Only one number is wanted here: how many lines of the data hold "images".

Material supplied:
[Start of Attachment]
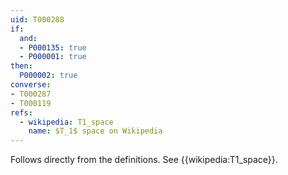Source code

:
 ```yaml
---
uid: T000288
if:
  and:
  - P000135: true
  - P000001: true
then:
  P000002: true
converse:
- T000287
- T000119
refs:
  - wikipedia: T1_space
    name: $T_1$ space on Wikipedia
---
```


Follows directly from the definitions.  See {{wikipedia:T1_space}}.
[End of Attachment]
[Start of Attachment]
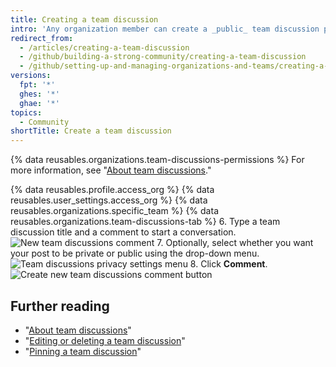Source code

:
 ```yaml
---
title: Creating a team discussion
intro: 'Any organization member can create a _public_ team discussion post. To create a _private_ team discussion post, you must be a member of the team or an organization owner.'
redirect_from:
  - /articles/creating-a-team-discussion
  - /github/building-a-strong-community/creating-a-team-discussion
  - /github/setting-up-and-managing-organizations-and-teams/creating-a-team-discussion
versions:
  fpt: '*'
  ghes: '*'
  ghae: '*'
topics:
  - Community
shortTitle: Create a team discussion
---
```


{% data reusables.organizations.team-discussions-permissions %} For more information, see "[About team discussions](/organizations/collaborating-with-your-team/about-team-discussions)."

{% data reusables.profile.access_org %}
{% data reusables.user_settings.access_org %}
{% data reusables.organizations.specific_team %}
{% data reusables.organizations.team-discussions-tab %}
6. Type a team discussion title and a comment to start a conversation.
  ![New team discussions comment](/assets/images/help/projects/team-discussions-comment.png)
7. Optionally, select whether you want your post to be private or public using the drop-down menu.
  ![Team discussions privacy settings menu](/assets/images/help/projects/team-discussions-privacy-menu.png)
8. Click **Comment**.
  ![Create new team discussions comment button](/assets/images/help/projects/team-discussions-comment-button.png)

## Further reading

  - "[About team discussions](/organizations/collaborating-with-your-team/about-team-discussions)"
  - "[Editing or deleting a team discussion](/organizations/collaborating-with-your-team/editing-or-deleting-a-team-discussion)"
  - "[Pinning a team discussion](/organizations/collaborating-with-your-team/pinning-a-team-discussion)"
[End of Attachment]
Task result: 3